Bipartisan group of senators asks Obama to rein in Education Department proposals
A bipartisan group of 10 U.S. senators is asking President Obama to rein in the Education Department, arguing that the agency is trying to overreach into matters that Congress intended to be decided by states and school districts.
Their objections arise from two key regulations that the Education Department is seeking to finalize before Obama leaves office. One governs how districts allocate billions of dollars for the education of poor children, and the other outlines how states and districts should design systems to judge which schools are failing and how to intervene to help them improve.
The Education Department and its allies in the civil rights movement — as well as some Senate Democrats — have argued that their approach is not only legal, but is necessary to give the nation’s most disadvantaged children a fair shot at getting a quality education. The regulations have nevertheless drawn criticism from a broad, strange-bedfellows alliance of Republicans, teachers unions and groups representing state education chiefs and local school boards and superintendents, who argue that the department is not only overstepping its authority but also proposing policies that threaten to wreak havoc in schools and run counter to the best interests of needy children.
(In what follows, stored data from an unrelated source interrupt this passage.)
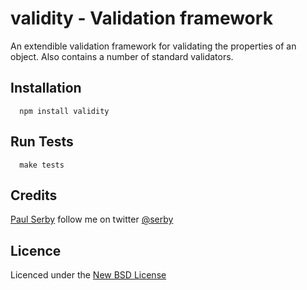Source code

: # validity - Validation framework

An extendible validation framework for validating the properties of an object. Also contains a number of standard validators.

## Installation

      npm install validity

## Run Tests

      make tests

## Credits
[Paul Serby](https://github.com/serby/) follow me on twitter [@serby](http://twitter.com/serby)

## Licence
Licenced under the [New BSD License](http://opensource.org/licenses/bsd-license.php)
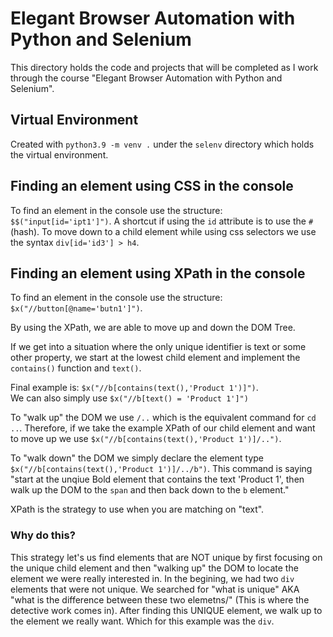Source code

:# Elegant Browser Automation with Python and Selenium

This directory holds the code and projects that will be completed as I work through the course 
"Elegant Browser Automation with Python and Selenium".

## Virtual Environment
Created with `python3.9 -m venv .` under the `selenv` directory which holds the virtual environment.

## Finding an element using CSS in the console
To find an element in the console use the structure: `$$("input[id='ipt1']")`. 
A shortcut if using the `id` attribute is to use the `#` (hash). To move down to a child element while using css 
selectors we use the syntax `div[id='id3'] > h4`.
## Finding an element using XPath in the console
To find an element in the console use the structure: `$x("//button[@name='butn1']")`. <br>

By using the XPath, we are able to move up and down the DOM Tree. <br>

If we get into a situation where the only unique identifier is text or some other property, we start at the 
lowest child element and implement the `contains()` function and `text()`.

Final example is: `$x("//b[contains(text(),'Product 1')]")`. <br>
We can also simply use `$x("//b[text() = 'Product 1']")`

To "walk up" the DOM we use `/..` which is the equivalent command for `cd ..`. Therefore, if we take the example 
XPath of our child element and want to move up we use `$x("//b[contains(text(),'Product 1')]/..")`. <br>

To "walk down" the DOM we simply declare the element type `$x("//b[contains(text(),'Product 1')]/../b")`. This 
command is 
saying "start at the unqiue Bold element that contains the text 'Product 1', then walk up the DOM to the `span` and 
then back down to the `b` element." <br>

XPath is the strategy to use when you are matching on "text". 

### Why do this?
This strategy let's us find elements that are NOT unique by first focusing on the unique child element and then 
"walking up" the DOM to locate the element we were really interested in. In the begining, we had two `div` elements 
that were not unique. We searched for "what is unique" AKA "what is the difference between these two elemetns/" 
(This is where the detective work comes in). After finding this UNIQUE element, we walk up to the element we really 
want. Which for this example was the `div`.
The 10 senators — including five Republicans, four Democrats and an independent — have now joined that chorus, writing in a one-page letter to Obama that the proposed regulations violate the intent of the new Every Student Succeeds Act, which replaced the much-reviled No Child Left Behind Act and shifted considerable authority over education from the federal government to the states.
“Most Americans are grateful for the law that Congress, working with you, enacted,” reads the letter, dated Sept. 30. “We urge you to make certain that the Department of Education regulations stay within the statutory text.”
The first signature belongs to Lamar Alexander of Tennessee, a Republican who chairs the Senate Health, Education, Labor and Pensions Committee and has been a frequent critic of the Obama administration’s approach on education. Other signers are Republicans Mike Enzi (Wyo.), Susan Collins (Maine), Orrin G. Hatch (Utah) and Johnny Isakson (Ga.); Democrats Claire McCaskill (Mo.), Jon Tester (Mont.), Joe Manchin III (W.Va) and Heidi Heitkamp (N.D.); and Angus King of Maine, an independent who caucuses with Democrats.
A White House spokeswoman declined to comment and referred questions to the Education Department. A department spokeswoman did not immediately comment.